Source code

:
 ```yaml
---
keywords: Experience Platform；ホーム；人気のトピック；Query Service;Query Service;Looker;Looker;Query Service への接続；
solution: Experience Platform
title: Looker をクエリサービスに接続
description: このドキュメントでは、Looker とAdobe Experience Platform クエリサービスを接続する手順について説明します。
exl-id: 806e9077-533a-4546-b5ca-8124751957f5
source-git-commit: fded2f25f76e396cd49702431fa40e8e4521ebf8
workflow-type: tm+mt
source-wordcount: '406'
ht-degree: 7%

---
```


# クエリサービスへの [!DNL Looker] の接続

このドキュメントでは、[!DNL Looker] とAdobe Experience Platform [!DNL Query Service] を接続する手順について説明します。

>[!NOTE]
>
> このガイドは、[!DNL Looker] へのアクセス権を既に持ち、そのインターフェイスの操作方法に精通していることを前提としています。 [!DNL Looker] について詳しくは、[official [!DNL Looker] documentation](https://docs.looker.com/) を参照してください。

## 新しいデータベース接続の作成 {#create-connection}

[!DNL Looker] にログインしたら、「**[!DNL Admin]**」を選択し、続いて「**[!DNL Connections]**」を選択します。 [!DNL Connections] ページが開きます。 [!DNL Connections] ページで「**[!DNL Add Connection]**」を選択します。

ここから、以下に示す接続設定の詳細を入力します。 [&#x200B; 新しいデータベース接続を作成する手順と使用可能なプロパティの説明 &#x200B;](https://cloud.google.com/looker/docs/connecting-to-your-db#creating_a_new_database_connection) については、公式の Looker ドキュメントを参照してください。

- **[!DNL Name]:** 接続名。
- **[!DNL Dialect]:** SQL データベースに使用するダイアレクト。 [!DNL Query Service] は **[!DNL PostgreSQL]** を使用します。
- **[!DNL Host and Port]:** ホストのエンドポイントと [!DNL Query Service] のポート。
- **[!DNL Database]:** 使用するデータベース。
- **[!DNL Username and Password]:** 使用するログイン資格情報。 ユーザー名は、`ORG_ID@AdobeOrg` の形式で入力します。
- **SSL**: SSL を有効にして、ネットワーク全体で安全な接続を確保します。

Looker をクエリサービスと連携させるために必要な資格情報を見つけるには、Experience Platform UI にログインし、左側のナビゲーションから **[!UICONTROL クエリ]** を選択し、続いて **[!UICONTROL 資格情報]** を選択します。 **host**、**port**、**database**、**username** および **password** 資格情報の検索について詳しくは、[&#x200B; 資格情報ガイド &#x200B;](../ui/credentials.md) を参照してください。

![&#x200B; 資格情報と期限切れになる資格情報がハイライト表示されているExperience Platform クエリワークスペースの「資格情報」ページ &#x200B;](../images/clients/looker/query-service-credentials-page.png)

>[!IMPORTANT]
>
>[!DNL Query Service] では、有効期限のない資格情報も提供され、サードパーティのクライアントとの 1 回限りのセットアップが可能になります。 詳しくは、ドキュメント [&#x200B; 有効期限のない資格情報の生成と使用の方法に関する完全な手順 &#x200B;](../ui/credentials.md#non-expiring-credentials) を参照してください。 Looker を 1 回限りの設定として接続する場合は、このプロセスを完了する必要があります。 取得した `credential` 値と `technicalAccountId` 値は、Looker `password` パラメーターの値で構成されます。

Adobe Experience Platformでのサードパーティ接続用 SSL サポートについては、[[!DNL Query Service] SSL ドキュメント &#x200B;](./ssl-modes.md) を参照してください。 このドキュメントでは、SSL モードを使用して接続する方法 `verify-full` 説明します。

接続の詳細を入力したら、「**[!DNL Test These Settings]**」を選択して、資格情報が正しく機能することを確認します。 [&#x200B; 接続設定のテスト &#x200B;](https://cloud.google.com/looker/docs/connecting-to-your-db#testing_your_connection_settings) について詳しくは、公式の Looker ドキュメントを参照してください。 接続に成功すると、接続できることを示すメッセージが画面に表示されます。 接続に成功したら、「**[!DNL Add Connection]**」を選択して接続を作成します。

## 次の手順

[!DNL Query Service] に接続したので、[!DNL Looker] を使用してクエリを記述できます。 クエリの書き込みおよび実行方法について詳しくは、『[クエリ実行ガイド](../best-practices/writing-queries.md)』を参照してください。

**WORK TO BE COMPLETED:** Extract every entry above as it appears.

**ANSWER BOX:**
Source code

:
 ```yaml
---
keywords: Experience Platform；ホーム；人気のトピック；Query Service;Query Service;Looker;Looker;Query Service への接続；
solution: Experience Platform
title: Looker をクエリサービスに接続
description: このドキュメントでは、Looker とAdobe Experience Platform クエリサービスを接続する手順について説明します。
exl-id: 806e9077-533a-4546-b5ca-8124751957f5
source-git-commit: fded2f25f76e396cd49702431fa40e8e4521ebf8
workflow-type: tm+mt
source-wordcount: '406'
ht-degree: 7%

---
```


# クエリサービスへの [!DNL Looker] の接続

このドキュメントでは、[!DNL Looker] とAdobe Experience Platform [!DNL Query Service] を接続する手順について説明します。

>[!NOTE]
>
> このガイドは、[!DNL Looker] へのアクセス権を既に持ち、そのインターフェイスの操作方法に精通していることを前提としています。 [!DNL Looker] について詳しくは、[official [!DNL Looker] documentation](https://docs.looker.com/) を参照してください。

## 新しいデータベース接続の作成 {#create-connection}

[!DNL Looker] にログインしたら、「**[!DNL Admin]**」を選択し、続いて「**[!DNL Connections]**」を選択します。 [!DNL Connections] ページが開きます。 [!DNL Connections] ページで「**[!DNL Add Connection]**」を選択します。

ここから、以下に示す接続設定の詳細を入力します。 [&#x200B; 新しいデータベース接続を作成する手順と使用可能なプロパティの説明 &#x200B;](https://cloud.google.com/looker/docs/connecting-to-your-db#creating_a_new_database_connection) については、公式の Looker ドキュメントを参照してください。

- **[!DNL Name]:** 接続名。
- **[!DNL Dialect]:** SQL データベースに使用するダイアレクト。 [!DNL Query Service] は **[!DNL PostgreSQL]** を使用します。
- **[!DNL Host and Port]:** ホストのエンドポイントと [!DNL Query Service] のポート。
- **[!DNL Database]:** 使用するデータベース。
- **[!DNL Username and Password]:** 使用するログイン資格情報。 ユーザー名は、`ORG_ID@AdobeOrg` の形式で入力します。
- **SSL**: SSL を有効にして、ネットワーク全体で安全な接続を確保します。

Looker をクエリサービスと連携させるために必要な資格情報を見つけるには、Experience Platform UI にログインし、左側のナビゲーションから **[!UICONTROL クエリ]** を選択し、続いて **[!UICONTROL 資格情報]** を選択します。 **host**、**port**、**database**、**username** および **password** 資格情報の検索について詳しくは、[&#x200B; 資格情報ガイド &#x200B;](../ui/credentials.md) を参照してください。

![&#x200B; 資格情報と期限切れになる資格情報がハイライト表示されているExperience Platform クエリワークスペースの「資格情報」ページ &#x200B;](../images/clients/looker/query-service-credentials-page.png)

>[!IMPORTANT]
>
>[!DNL Query Service] では、有効期限のない資格情報も提供され、サードパーティのクライアントとの 1 回限りのセットアップが可能になります。 詳しくは、ドキュメント [&#x200B; 有効期限のない資格情報の生成と使用の方法に関する完全な手順 &#x200B;](../ui/credentials.md#non-expiring-credentials) を参照してください。 Looker を 1 回限りの設定として接続する場合は、このプロセスを完了する必要があります。 取得した `credential` 値と `technicalAccountId` 値は、Looker `password` パラメーターの値で構成されます。

Adobe Experience Platformでのサードパーティ接続用 SSL サポートについては、[[!DNL Query Service] SSL ドキュメント &#x200B;](./ssl-modes.md) を参照してください。 このドキュメントでは、SSL モードを使用して接続する方法 `verify-full` 説明します。

接続の詳細を入力したら、「**[!DNL Test These Settings]**」を選択して、資格情報が正しく機能することを確認します。 [&#x200B; 接続設定のテスト &#x200B;](https://cloud.google.com/looker/docs/connecting-to-your-db#testing_your_connection_settings) について詳しくは、公式の Looker ドキュメントを参照してください。 接続に成功すると、接続できることを示すメッセージが画面に表示されます。 接続に成功したら、「**[!DNL Add Connection]**」を選択して接続を作成します。

## 次の手順

[!DNL Query Service] に接続したので、[!DNL Looker] を使用してクエリを記述できます。 クエリの書き込みおよび実行方法について詳しくは、『[クエリ実行ガイド](../best-practices/writing-queries.md)』を参照してください。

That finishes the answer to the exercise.